7. Josué e a “guerra santa”

A narrativa das conquistas de Josué, na visão de Liverani, reúne três diferentes sagas – as conquistas do centro, sul e norte de Canaã – para passar a ideia de uma conquista total. Os descendentes dos exilados eram, e não podia ser diferente, apenas de Judá e de Benjamin, apenas duas das doze tribos. Ao passar a ideia de uma conquista ampliada e total do território, os redatores estão defendendo uma solução extremista na reconstrução do território de Yehud.
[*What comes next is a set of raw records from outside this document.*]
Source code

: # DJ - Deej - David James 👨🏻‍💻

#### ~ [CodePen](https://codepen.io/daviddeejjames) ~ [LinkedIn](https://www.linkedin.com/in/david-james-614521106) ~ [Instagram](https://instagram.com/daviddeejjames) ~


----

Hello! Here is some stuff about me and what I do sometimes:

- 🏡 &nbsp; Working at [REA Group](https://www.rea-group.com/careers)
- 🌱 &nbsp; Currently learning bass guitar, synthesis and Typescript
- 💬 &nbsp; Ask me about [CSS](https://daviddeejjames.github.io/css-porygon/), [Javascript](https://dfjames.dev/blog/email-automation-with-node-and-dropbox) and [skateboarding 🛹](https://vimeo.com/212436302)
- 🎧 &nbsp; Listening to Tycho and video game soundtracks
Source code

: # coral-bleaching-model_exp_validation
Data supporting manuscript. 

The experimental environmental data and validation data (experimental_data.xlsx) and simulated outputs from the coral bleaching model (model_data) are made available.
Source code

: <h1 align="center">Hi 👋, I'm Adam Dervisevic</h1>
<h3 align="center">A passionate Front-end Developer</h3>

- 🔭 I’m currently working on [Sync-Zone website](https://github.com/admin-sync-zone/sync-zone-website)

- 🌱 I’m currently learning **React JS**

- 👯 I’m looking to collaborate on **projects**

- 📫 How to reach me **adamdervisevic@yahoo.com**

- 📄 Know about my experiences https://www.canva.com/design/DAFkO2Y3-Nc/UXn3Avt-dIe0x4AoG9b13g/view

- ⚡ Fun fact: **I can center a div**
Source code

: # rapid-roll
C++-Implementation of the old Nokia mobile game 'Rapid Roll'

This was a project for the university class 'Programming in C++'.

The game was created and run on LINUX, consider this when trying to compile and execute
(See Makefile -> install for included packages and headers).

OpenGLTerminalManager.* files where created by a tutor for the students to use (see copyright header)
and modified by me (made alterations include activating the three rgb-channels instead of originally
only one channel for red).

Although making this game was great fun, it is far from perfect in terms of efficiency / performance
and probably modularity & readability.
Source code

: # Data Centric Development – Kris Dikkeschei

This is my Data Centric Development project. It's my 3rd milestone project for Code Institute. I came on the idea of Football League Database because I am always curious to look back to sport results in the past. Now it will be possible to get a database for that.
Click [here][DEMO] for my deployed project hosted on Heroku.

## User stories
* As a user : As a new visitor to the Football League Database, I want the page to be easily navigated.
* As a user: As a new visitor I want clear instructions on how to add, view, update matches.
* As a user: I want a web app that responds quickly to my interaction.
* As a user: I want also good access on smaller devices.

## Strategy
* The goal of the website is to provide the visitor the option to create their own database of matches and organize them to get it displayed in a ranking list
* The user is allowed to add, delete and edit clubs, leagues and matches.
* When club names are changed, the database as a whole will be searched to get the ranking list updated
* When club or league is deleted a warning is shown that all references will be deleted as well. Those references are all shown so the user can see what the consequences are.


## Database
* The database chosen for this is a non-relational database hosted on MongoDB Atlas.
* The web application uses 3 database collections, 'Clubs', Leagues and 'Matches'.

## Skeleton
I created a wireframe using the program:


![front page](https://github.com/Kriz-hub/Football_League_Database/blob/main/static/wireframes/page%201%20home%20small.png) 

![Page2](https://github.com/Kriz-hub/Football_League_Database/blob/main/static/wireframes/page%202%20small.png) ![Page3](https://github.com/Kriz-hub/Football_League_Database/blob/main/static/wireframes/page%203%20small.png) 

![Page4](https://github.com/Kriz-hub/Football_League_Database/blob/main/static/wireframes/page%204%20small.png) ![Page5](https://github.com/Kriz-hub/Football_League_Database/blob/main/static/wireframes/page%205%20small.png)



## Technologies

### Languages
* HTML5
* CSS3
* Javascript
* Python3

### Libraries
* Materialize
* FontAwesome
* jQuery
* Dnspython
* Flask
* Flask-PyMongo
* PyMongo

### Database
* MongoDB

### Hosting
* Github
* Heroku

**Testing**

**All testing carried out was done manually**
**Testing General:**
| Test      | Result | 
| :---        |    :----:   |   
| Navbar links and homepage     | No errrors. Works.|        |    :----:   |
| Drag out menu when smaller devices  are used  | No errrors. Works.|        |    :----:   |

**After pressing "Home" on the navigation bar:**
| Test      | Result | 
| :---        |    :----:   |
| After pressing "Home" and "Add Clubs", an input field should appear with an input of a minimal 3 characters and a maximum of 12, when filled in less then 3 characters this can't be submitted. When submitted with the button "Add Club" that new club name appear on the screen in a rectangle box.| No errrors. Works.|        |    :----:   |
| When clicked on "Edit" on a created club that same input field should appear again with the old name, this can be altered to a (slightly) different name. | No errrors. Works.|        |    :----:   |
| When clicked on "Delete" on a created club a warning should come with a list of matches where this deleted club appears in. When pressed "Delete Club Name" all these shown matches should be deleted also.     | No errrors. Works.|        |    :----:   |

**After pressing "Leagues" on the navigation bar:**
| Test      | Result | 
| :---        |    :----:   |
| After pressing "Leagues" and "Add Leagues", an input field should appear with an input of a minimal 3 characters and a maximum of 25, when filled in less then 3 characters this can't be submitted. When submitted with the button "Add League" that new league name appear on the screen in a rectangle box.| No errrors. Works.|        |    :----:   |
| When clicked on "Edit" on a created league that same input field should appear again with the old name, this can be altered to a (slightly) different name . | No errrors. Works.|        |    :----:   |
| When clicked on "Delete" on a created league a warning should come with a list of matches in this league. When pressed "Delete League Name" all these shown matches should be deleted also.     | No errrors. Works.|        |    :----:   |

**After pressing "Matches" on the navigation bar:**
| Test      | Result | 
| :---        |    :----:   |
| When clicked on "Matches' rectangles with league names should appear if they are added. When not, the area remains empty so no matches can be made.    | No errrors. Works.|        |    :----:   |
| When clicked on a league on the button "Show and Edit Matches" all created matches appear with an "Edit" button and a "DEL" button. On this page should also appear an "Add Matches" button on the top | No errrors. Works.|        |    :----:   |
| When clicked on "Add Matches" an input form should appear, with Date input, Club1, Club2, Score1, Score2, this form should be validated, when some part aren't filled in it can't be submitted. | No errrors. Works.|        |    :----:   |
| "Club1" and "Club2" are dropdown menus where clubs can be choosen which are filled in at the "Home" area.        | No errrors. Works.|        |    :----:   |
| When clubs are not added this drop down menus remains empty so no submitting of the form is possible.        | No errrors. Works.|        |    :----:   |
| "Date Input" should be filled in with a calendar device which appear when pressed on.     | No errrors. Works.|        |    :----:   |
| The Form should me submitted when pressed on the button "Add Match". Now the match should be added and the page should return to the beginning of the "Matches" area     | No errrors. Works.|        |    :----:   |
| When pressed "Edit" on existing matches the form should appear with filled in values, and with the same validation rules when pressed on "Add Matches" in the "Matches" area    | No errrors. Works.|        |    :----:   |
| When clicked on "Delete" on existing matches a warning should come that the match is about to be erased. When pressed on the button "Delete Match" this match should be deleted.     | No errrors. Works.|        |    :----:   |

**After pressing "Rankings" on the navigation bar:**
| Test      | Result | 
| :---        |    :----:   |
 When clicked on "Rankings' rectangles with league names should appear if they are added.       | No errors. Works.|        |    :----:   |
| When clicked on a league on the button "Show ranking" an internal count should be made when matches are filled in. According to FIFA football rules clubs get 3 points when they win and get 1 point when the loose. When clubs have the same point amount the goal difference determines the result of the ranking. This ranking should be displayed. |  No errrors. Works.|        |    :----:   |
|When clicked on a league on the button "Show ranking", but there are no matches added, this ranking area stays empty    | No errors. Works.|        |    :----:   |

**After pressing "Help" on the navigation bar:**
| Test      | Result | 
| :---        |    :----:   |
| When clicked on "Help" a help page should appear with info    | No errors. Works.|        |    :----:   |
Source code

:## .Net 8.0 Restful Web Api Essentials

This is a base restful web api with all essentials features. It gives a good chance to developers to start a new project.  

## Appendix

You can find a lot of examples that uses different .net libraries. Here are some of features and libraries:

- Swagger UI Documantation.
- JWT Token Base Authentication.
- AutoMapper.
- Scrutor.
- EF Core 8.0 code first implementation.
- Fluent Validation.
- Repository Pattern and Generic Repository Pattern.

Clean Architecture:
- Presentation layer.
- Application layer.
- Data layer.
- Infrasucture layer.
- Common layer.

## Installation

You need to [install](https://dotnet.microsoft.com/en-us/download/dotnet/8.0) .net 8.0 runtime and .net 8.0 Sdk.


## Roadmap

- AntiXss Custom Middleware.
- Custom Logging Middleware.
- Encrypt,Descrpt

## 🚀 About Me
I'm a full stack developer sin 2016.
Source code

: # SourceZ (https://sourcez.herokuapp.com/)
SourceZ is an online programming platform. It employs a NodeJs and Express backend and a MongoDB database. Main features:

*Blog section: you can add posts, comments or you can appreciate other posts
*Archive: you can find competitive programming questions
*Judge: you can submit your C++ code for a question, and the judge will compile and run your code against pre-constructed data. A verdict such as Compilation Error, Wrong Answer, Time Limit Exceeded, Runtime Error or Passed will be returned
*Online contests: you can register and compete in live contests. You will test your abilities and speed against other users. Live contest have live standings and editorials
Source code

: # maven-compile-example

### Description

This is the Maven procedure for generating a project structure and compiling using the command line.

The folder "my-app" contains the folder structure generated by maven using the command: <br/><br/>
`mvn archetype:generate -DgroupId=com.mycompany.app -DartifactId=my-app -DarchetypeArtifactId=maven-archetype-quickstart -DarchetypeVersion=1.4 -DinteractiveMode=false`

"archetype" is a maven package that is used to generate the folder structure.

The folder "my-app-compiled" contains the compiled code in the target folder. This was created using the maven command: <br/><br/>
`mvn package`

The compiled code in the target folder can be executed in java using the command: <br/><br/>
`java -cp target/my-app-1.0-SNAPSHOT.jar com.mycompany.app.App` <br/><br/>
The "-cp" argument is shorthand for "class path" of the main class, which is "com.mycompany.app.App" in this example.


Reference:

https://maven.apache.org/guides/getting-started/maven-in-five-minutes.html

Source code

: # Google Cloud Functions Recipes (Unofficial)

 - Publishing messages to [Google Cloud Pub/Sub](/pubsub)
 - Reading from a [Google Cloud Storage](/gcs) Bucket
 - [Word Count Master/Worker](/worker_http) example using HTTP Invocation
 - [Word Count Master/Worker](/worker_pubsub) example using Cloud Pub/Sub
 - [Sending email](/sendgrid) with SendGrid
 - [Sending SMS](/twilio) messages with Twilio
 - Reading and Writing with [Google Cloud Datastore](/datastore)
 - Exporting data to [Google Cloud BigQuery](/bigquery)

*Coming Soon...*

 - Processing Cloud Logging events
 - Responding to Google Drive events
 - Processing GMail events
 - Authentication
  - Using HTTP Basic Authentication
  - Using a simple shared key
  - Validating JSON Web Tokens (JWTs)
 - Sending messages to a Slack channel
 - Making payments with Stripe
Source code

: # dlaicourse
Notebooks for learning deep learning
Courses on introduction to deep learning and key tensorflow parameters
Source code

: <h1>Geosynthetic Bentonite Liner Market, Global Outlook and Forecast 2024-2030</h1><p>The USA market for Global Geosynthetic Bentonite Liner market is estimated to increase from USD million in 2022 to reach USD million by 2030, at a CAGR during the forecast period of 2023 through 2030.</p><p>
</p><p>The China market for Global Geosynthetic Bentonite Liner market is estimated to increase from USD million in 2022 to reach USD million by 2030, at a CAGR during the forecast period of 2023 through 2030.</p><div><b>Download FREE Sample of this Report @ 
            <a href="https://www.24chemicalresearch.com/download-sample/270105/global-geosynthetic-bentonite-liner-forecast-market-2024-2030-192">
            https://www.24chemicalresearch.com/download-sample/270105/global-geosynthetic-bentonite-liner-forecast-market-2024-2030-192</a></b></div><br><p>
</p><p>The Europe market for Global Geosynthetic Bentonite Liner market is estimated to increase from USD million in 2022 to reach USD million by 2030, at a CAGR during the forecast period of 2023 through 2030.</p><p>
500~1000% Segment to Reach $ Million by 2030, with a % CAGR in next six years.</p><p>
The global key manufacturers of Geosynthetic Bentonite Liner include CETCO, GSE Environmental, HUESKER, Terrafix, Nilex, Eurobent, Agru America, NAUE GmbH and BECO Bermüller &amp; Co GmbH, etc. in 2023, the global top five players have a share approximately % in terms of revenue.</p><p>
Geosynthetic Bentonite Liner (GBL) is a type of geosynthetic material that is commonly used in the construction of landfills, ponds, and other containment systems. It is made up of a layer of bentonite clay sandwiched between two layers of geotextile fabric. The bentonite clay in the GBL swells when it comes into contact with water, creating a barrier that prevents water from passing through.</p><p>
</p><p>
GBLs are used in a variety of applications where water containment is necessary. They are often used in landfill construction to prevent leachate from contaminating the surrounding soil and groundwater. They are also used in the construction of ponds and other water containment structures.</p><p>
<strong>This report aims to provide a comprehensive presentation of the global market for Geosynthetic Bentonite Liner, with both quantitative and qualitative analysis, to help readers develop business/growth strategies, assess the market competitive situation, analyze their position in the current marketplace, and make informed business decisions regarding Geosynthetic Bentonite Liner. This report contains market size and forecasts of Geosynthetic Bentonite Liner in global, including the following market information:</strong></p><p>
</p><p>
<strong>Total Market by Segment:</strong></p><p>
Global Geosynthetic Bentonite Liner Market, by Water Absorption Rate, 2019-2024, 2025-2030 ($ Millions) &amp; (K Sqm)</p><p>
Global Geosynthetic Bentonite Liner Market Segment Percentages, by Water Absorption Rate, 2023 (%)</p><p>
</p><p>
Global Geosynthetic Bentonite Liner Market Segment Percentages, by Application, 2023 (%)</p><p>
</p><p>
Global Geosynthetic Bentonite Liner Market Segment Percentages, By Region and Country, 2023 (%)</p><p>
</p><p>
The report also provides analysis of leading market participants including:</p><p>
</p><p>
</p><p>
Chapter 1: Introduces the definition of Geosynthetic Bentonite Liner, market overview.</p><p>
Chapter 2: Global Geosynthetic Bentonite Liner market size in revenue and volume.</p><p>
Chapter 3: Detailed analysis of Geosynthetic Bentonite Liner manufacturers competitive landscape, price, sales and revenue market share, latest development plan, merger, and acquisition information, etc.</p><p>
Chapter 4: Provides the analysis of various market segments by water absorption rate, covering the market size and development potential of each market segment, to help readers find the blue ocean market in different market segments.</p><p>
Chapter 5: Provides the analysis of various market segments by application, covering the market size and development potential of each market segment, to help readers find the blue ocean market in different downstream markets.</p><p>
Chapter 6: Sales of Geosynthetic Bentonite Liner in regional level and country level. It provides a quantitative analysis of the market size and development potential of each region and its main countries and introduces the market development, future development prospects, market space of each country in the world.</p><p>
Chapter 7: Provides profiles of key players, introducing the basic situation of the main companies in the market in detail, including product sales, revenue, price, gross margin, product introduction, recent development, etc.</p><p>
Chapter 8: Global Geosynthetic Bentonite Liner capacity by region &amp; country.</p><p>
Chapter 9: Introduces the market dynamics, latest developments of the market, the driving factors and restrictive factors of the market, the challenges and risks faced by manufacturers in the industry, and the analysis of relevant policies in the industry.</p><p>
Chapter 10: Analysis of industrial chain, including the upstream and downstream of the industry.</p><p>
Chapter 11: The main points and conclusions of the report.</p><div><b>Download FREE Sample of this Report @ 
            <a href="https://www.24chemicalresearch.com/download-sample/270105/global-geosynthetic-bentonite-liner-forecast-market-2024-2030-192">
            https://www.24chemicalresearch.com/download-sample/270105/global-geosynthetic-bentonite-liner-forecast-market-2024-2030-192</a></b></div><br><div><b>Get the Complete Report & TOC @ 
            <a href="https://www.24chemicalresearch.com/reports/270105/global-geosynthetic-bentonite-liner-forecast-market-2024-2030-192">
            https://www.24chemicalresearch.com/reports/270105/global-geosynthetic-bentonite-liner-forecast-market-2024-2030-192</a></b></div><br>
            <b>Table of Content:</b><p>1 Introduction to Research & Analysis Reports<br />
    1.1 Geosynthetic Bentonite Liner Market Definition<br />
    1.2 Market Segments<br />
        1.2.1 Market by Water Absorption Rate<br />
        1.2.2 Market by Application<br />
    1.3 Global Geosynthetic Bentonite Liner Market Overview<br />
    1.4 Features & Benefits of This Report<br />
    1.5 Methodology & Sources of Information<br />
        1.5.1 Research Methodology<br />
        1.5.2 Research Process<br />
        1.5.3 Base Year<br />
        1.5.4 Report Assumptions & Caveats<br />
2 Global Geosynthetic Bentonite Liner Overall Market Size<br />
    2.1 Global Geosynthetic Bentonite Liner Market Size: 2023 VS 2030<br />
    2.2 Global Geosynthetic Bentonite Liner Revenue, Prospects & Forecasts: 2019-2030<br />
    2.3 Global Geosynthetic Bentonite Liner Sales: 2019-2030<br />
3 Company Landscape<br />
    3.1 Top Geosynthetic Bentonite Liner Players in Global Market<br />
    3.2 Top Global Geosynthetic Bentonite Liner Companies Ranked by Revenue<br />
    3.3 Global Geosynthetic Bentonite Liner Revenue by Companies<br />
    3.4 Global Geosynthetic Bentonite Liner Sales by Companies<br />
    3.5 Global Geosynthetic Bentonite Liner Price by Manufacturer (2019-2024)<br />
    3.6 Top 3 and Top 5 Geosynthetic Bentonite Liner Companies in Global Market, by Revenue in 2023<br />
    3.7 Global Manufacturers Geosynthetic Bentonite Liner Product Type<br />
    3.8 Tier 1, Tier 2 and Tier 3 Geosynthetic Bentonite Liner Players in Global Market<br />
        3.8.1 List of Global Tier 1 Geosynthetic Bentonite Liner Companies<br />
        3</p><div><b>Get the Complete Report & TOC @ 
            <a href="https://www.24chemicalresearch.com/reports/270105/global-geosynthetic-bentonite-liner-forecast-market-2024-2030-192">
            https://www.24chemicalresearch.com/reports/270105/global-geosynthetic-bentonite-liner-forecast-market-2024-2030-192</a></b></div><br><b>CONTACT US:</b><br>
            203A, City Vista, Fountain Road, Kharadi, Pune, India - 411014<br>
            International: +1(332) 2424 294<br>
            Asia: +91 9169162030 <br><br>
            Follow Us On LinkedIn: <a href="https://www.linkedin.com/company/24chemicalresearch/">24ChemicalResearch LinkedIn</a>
O maior testemunho disso é a ideia do hérem, “anátema”, ou guerra santa de extermínio, defendida pelos redatores deuteronomistas. Exterminada a população, suas cidades, casas e campos, já prontos, ficam à disposição dos recém-chegados. Liverani vê nisso o reflexo da realidade assíria de deportações cruzadas, aqui utilizada, como modelo utópico na relação do povo “eleito” com os povos “estranhos”. Modelo nunca realizado por Israel nem em suas origens nem em seu regresso do exílio. Que, como já se viu, não era o único modelo existente. Assim, mais uma vez, o texto nos fornece muito mais informações sobre a ideologia de quem o formulou, do que sobre acontecimentos históricos.

 

8. Paisagem e etiologia

“Além de ocupada por povos-fantasma, destinados à eliminação física para dar lugar aos recém-chegados, a Palestina estava também constelada de cidades em ruína que se prestavam a narrativas ‘etiológicas’ que explicassem esse estado ruinoso, mediante a ação de antigos heróis” (p. 350). Há muitas ocorrências de etiologia: “e (tal está assim) até o dia de hoje” – Js 4,9;5,9;6,25;7,26;8,28-29;9,27;10,27 etc.

Há uma chave litúrgica na apresentação de alguns fatos, como a tomada de Jericó (Js 6), a travessia do Jordão (Js 3-5). Além do que, cidades de Jericó e Ai não podem ter sido conquistadas nesta época, pois Jericó foi destruída no século XIV a.C. e não há indícios de destruição nos séculos XIII-XII a.C., nem de reocupação; Ai (= ruína) também já fora destruída muito tempo antes, no III milênio.

E há compromisso e convivência, pois nem todos os grupos “estranhos” foram eliminados. Há grupos que exigem histórias arquetípicas de assimilação, sendo típico o caso dos gabaonitas (Js 9), podendo ser a citação de um grupo submisso à corveia para o santuário de Jerusalém na época pós-exílica.